Among the first people on the train we had the biggest choice of seats. I don’t know why I sat on the sunny side of the train. The relatively short journey would take over an hour as we stopped every couple of minutes at another station. 

Eventually we arrived at Porretta Terme the end of the line. The place is much busier than I expected and quite lively. The hotel Helvetia where we are staying  is very welcoming and the rooms are big enough and comfortable. 

We have one hour to ourselves before we are due to meet up again with the group. Maggi and I are late. The restaurant recommended by the receptionist doesn’t have a website so we can’t book or check it out beforehand. However after drinking a Negroni at another bar we go into the recommended Tuscana restaurant to have our evening meal. 

All very good and when we left Maggi and I went to our room but Helen and Fiona decided to use the spa, while their husbands went to the bar for one or two Negronis. 

On Saturday morning we awoke to a sunny day and a very good breakfast at the hotel. Maggi stayed behind to use the swimming pool and jacuzzi while we picked up our packed lunches and set off on the first of our three walking days. 

Overlooking Poretta Terme

We left Porretta Terme behind quite quickly and climbed. We did a lot of climbing. In fact we more or less climbed continuously for two hours. The  lush green countryside, recently doused with heavy rain, looked rich and bountiful. Woods surround you on much of the walk, chestnut, beech, oaks and firs dominate. 

At one point a plaque to Marconi, the supposed inventor of radio, appears. His family came from this area and he is justly celebrated for his contribution to 20th century technology. 

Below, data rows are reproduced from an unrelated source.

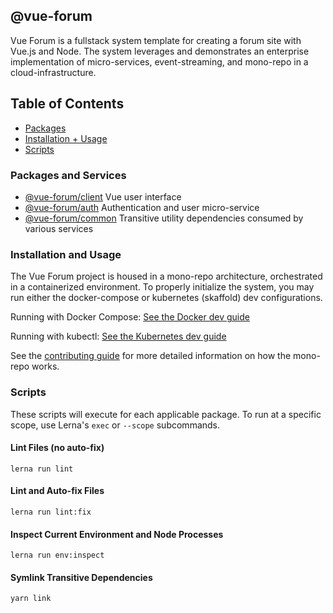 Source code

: ## @vue-forum
Vue Forum is a fullstack system template for creating a forum site with Vue.js and Node. The system leverages and demonstrates an enterprise implementation of micro-services, event-streaming, and mono-repo in a cloud-infrastructure.

## Table of Contents
  - [Packages](#pkg)
  - [Installation + Usage](#usage)
  - [Scripts](#scripts)

### <a name="pkg"></a> Packages and Services

  - [@vue-forum/client](https://github.com/MatthewZito/vue-forum/tree/master/packages/client) Vue user interface
  - [@vue-forum/auth](https://github.com/MatthewZito/vue-forum/tree/master/packages/auth) Authentication and user micro-service
  - [@vue-forum/common](https://github.com/MatthewZito/vue-forum/tree/master/packages/common) Transitive utility dependencies consumed by various services

### <a name="usage"></a> Installation and Usage
The Vue Forum project is housed in a mono-repo architecture, orchestrated in a containerized environment. To properly initialize the system, you may run either the docker-compose or kubernetes (skaffold) dev configurations.

Running with Docker Compose:
[See the Docker dev guide]()

Running with kubectl:
[See the Kubernetes dev guide]()

See the [contributing guide]() for more detailed information on how the mono-repo works.

### <a name="scripts"></a> Scripts
These scripts will execute for each applicable package. To run at a specific scope, use Lerna's `exec` or `--scope` subcommands.

#### Lint Files (no auto-fix)
```
lerna run lint
```

#### Lint and Auto-fix Files
```
lerna run lint:fix
```

#### Inspect Current Environment and Node Processes
```
lerna run env:inspect
```

#### Symlink Transitive Dependencies
```
yarn link
```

Eventually you arrive in Castelluccio sitting at 800 m the town has magnificent views across the Apennines. We stopped at a village pub and Matt kindly bought me a beer. 

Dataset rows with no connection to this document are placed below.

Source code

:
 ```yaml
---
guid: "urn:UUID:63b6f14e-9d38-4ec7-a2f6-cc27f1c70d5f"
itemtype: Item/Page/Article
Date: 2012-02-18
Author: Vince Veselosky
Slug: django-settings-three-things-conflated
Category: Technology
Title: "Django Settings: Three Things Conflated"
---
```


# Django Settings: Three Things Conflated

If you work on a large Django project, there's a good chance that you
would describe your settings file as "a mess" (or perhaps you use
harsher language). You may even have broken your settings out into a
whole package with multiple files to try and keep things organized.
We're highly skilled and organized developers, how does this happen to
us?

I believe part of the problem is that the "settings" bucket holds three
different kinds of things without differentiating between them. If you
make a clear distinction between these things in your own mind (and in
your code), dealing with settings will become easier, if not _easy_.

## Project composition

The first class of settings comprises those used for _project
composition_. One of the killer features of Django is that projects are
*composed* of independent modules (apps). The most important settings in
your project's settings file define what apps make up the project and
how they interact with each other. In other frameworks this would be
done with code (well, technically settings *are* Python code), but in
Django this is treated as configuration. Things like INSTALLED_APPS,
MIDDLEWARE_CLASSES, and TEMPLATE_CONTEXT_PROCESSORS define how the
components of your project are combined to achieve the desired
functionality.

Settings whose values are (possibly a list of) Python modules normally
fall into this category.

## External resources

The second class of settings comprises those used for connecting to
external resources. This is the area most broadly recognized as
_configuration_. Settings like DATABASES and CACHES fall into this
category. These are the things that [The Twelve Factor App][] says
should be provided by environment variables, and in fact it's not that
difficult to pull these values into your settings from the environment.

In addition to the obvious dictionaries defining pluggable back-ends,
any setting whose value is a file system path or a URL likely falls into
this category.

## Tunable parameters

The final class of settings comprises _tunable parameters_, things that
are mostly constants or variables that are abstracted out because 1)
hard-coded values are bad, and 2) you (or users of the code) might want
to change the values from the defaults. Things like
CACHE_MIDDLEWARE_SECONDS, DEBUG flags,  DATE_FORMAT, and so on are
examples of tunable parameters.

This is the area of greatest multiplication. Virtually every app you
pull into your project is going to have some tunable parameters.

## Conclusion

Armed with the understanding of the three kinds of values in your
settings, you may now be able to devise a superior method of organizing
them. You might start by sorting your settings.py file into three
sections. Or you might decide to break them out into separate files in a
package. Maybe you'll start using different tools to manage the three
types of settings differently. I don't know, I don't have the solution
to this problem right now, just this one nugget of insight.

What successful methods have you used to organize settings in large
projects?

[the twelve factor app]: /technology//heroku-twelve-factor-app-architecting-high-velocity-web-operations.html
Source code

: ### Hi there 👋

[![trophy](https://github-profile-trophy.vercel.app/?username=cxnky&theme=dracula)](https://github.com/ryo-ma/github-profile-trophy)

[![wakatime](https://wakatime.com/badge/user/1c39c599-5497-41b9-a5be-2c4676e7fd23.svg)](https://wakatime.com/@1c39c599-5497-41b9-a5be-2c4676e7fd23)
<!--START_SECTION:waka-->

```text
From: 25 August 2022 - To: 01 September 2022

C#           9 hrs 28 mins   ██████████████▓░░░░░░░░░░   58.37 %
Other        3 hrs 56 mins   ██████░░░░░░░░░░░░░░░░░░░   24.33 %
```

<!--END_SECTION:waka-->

After our drink we headed off to Lizzano our final destination for the day. As we we began to set off downhill one of the locals told us that the path was impassable. After a little chat we decided to ignore him. A wise decision as we found no problem in our route. 

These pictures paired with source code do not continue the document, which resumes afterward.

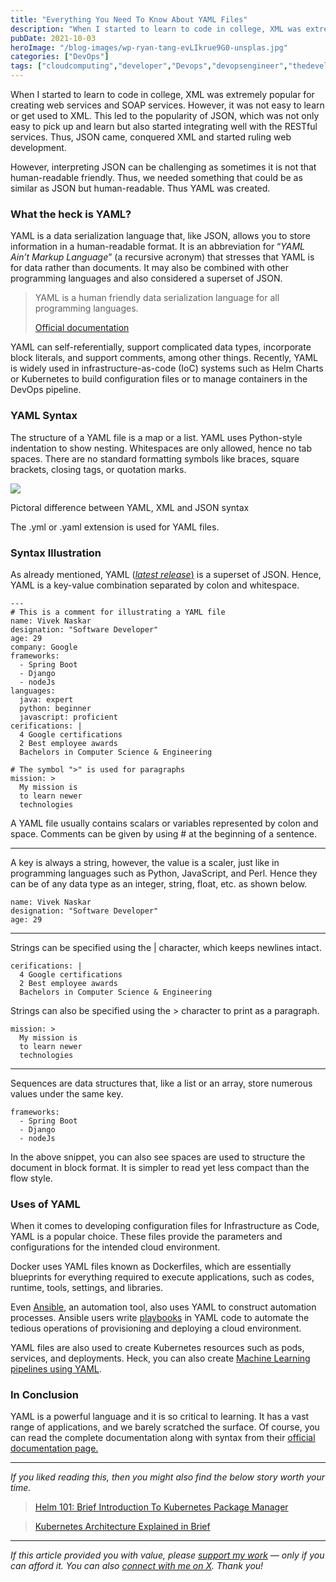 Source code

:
```yaml
---
title: "Everything You Need To Know About YAML Files"
description: "When I started to learn to code in college, XML was extremely popular for creating web services and SOAP services. However, it was not easy to learn or get used to XML. This led to the popularity of JSON, which was not only easy to pick up and learn but also started integrating well with [&hellip;]"
pubDate: 2021-10-03
heroImage: "/blog-images/wp-ryan-tang-evLIkrue9G0-unsplas.jpg"
categories: ["DevOps"]
tags: ["cloudcomputing","developer","Devops","devopsengineer","thedeveloperstory","YAML"]
---
```


When I started to learn to code in college, XML was extremely popular for creating web services and SOAP services. However, it was not easy to learn or get used to XML. This led to the popularity of JSON, which was not only easy to pick up and learn but also started integrating well with the RESTful services. Thus, JSON came, conquered XML and started ruling web development.

However, interpreting JSON can be challenging as sometimes it is not that human-readable friendly. Thus, we needed something that could be as similar as JSON but human-readable. Thus YAML was created.

### What the heck is YAML?

YAML is a data serialization language that, like JSON, allows you to store information in a human-readable format. It is an abbreviation for “_YAML Ain’t Markup Language_” (a recursive acronym) that stresses that YAML is for data rather than documents. It may also be combined with other programming languages and also considered a superset of JSON.

> YAML is a human friendly data serialization language for all programming languages.
> 
> [Official documentation](https://yaml.org/ "https://yaml.org/")

YAML can self-referentially, support complicated data types, incorporate block literals, and support comments, among other things. Recently, YAML is widely used in infrastructure-as-code (IoC) systems such as Helm Charts or Kubernetes to build configuration files or to manage containers in the DevOps pipeline.

### YAML Syntax

The structure of a YAML file is a map or a list. YAML uses Python-style indentation to show nesting. Whitespaces are only allowed, hence no tab spaces. There are no standard formatting symbols like braces, square brackets, closing tags, or quotation marks.

![](https://thedeveloperstory.com/wp-content/uploads/2021/12/yaml-syntax-1024x512.png)

Pictoral difference between YAML, XML and JSON syntax

The .yml or .yaml extension is used for YAML files.

### Syntax Illustration

As already mentioned, YAML ([_latest release_)](https://yaml.org/) is a superset of JSON. Hence, YAML is a key-value combination separated by colon and whitespace.

```
---
# This is a comment for illustrating a YAML file
name: Vivek Naskar
designation: "Software Developer"
age: 29
company: Google
frameworks:
  - Spring Boot
  - Django
  - nodeJs
languages:
  java: expert
  python: beginner
  javascript: proficient
cerifications: |
  4 Google certifications
  2 Best employee awards
  Bachelors in Computer Science & Engineering

# The symbol ">" is used for paragraphs
mission: >
  My mission is
  to learn newer
  technologies
```

A YAML file usually contains scalars or variables represented by colon and space. Comments can be given by using # at the beginning of a sentence.

* * *

A key is always a string, however, the value is a scaler, just like in programming languages such as Python, JavaScript, and Perl. Hence they can be of any data type as an integer, string, float, etc. as shown below.

```
name: Vivek Naskar
designation: "Software Developer"
age: 29
```

* * *

Strings can be specified using the | character, which keeps newlines intact.

```
cerifications: |
  4 Google certifications
  2 Best employee awards
  Bachelors in Computer Science & Engineering
```

Strings can also be specified using the > character to print as a paragraph.

```
mission: >
  My mission is
  to learn newer
  technologies
```

* * *

Sequences are data structures that, like a list or an array, store numerous values under the same key.

```
frameworks:
  - Spring Boot
  - Django
  - nodeJs
```

In the above snippet, you can also see spaces are used to structure the document in block format. It is simpler to read yet less compact than the flow style.

### Uses of YAML

When it comes to developing configuration files for Infrastructure as Code, YAML is a popular choice. These files provide the parameters and configurations for the intended cloud environment.

Docker uses YAML files known as Dockerfiles, which are essentially blueprints for everything required to execute applications, such as codes, runtime, tools, settings, and libraries.

Even [Ansible](https://www.ansible.com/ "https://www.ansible.com/"), an automation tool, also uses YAML to construct automation processes. Ansible users write [playbooks](https://www.redhat.com/en/topics/automation/what-is-an-ansible-playbook "https://www.redhat.com/en/topics/automation/what-is-an-ansible-playbook") in YAML code to automate the tedious operations of provisioning and deploying a cloud environment.

YAML files are also used to create Kubernetes resources such as pods, services, and deployments. Heck, you can also create [Machine Learning pipelines using YAML](https://docs.microsoft.com/en-us/azure/machine-learning/reference-pipeline-yaml "https://docs.microsoft.com/en-us/azure/machine-learning/reference-pipeline-yaml").

### In Conclusion

YAML is a powerful language and it is so critical to learning. It has a vast range of applications, and we barely scratched the surface. Of course, you can read the complete documentation along with syntax from their [official documentation page.](https://yaml.org/spec/1.2.2/)

* * *

_If you liked reading this, then you might also find the below story worth your time._

> [Helm 101: Brief Introduction To Kubernetes Package Manager](https://thedeveloperstory.com/2021/07/12/helm-101-brief-introduction-to-kubernetes-package-manager/)

> [Kubernetes Architecture Explained in Brief](https://thedeveloperstory.com/2020/09/27/kubernetes-architecture-explained-in-brief/)

* * *

_If this article provided you with value, please [support my work](https://buymeacoffee.com/viveknaskar) — only if you can afford it. You can also [connect with me on X](https://x.com/vivek_naskar). Thank you!_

The way down was quite steep and difficult to negotiate. At the end of the drop we then had to climb again which seemed like a step too far.  

Eventually we entered Lizzano and found the hotel Il Fondacio. A family run establishment where the main woman who runs the place has lots of energy and is very welcoming. The shower is poor with very little water and not very hot. 

However overall the hotel is modest but ok. We ate a large meal which consisted of a first course of Parmesan and onion, a second of a pasta parcel with ricotta and spinach and a main course of pork with potatoes and tomatoes. The star of the show was the tomatoes which were bursting with flavour. 

We finished the meal with an ice cream dessert. All too much really. I’ll have to take tomorrow’s packed lunch and throw most of it away. 

Naturally I didn’t throw my lunch away. I ate it as usual. We had a lift to the start of the climb in an old battered minibus driven by the ever present proprietor, Linda. Maggi came with us on the bus and Linda drove her on to the next hotel. 

Our journey took us up and up to Mount Belvedere. The trek upwards seemed to go on forever with some wonderful views on the way. You could see for miles down onto the village of Lizzano, the other small communities, the forest covered mountains and deep valleys. All these sights layer before us to admire as we puffed and struggled to the top. 

At the top stood a memorial to lost fighters from the Second World War. Here we enjoyed our lunch. 

The descent was very straightforward and mostly on tarmac surfaces. Fiona, Helen, Matt and Mark stopped off at a bar for a drink while I carried on to make sure Maggi wasn’t alone longer than necessary. 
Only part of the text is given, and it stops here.